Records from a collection
□ □ □ □ □

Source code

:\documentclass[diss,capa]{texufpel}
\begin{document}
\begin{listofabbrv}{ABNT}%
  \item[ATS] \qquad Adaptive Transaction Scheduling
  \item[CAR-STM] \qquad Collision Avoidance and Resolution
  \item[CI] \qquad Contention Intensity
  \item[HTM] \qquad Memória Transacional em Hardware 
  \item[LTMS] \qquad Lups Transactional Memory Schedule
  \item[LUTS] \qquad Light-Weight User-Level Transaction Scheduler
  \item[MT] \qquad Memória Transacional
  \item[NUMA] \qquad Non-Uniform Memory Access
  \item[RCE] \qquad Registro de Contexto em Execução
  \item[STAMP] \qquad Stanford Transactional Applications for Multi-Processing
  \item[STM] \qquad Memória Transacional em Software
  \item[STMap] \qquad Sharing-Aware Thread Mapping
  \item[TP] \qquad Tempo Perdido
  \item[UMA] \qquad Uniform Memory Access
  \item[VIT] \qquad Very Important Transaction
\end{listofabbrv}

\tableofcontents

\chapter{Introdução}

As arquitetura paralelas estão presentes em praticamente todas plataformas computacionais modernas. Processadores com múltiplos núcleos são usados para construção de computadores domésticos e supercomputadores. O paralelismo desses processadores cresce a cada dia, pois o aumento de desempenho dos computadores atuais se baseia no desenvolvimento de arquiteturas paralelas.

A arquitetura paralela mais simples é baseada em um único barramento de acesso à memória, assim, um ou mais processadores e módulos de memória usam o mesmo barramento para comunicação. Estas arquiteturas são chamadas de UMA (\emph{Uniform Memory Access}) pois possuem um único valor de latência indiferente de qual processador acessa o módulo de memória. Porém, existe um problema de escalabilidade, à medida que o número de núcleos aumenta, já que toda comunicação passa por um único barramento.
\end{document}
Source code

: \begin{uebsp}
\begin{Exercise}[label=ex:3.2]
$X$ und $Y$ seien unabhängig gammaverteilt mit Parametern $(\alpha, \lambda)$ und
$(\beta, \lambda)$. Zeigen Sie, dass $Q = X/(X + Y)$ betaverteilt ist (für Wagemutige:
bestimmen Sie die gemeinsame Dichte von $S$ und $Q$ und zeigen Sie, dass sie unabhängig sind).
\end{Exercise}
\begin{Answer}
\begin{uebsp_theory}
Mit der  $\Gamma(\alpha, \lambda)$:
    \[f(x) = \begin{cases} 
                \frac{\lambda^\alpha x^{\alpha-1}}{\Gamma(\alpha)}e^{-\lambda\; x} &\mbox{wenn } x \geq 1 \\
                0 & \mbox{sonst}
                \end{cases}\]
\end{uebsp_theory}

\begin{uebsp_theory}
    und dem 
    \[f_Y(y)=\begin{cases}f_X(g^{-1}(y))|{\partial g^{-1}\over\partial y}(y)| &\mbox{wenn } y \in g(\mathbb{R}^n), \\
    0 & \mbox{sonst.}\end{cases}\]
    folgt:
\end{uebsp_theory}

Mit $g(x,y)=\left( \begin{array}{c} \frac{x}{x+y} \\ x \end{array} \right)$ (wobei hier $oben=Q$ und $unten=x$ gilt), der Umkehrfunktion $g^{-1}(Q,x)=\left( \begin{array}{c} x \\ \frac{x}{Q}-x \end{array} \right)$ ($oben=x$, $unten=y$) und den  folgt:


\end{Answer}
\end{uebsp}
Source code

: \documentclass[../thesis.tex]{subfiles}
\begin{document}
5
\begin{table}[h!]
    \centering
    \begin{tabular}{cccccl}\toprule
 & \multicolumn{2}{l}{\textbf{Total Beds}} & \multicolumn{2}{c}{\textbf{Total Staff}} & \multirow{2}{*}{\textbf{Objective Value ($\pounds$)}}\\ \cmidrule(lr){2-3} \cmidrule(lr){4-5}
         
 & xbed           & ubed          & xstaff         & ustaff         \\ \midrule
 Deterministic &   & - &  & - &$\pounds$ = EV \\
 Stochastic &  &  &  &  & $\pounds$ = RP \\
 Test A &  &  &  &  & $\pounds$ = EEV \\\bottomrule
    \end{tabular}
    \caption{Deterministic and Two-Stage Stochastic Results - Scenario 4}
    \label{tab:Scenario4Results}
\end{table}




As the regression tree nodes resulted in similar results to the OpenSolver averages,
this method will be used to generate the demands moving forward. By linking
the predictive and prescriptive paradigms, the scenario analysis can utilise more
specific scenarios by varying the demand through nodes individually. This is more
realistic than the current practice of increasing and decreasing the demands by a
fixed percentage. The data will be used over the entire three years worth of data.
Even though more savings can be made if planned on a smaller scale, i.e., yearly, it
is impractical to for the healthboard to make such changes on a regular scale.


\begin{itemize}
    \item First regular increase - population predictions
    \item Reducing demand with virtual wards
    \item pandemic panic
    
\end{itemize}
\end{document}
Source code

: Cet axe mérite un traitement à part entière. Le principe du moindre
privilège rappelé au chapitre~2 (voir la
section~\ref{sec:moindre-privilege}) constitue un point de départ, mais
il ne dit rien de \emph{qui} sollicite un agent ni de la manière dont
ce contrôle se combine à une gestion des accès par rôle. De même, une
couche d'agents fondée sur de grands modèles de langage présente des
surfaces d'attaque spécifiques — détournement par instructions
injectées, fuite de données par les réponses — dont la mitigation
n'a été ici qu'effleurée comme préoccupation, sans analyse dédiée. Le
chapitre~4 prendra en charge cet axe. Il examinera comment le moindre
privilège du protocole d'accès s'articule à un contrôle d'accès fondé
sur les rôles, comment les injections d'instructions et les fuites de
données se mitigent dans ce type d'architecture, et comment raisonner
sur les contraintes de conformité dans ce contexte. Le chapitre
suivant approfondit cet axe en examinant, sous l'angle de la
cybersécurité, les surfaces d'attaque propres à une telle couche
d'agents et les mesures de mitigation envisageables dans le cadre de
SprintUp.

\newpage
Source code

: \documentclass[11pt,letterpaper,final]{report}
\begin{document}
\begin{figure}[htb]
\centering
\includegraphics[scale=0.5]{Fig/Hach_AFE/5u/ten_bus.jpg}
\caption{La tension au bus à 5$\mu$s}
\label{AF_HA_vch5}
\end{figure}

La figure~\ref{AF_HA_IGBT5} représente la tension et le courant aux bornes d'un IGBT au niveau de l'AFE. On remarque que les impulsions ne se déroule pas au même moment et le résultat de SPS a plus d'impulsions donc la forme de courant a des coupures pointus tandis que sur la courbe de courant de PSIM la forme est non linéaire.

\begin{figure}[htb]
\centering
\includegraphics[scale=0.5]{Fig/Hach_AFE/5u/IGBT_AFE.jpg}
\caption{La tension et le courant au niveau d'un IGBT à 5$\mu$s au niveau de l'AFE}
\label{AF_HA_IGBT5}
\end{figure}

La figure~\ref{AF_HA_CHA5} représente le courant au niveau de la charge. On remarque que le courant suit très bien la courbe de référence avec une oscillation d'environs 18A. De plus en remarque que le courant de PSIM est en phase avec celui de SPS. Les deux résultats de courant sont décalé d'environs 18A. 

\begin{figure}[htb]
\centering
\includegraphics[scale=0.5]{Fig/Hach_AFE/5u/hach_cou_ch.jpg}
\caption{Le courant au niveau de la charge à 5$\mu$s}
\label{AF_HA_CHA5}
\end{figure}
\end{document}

□ □ □ □ □

Work request: Every line in the records above with the string "demands" in it should be shown.

Output:
this method will be used to generate the demands moving forward. By linking
realistic than the current practice of increasing and decreasing the demands by a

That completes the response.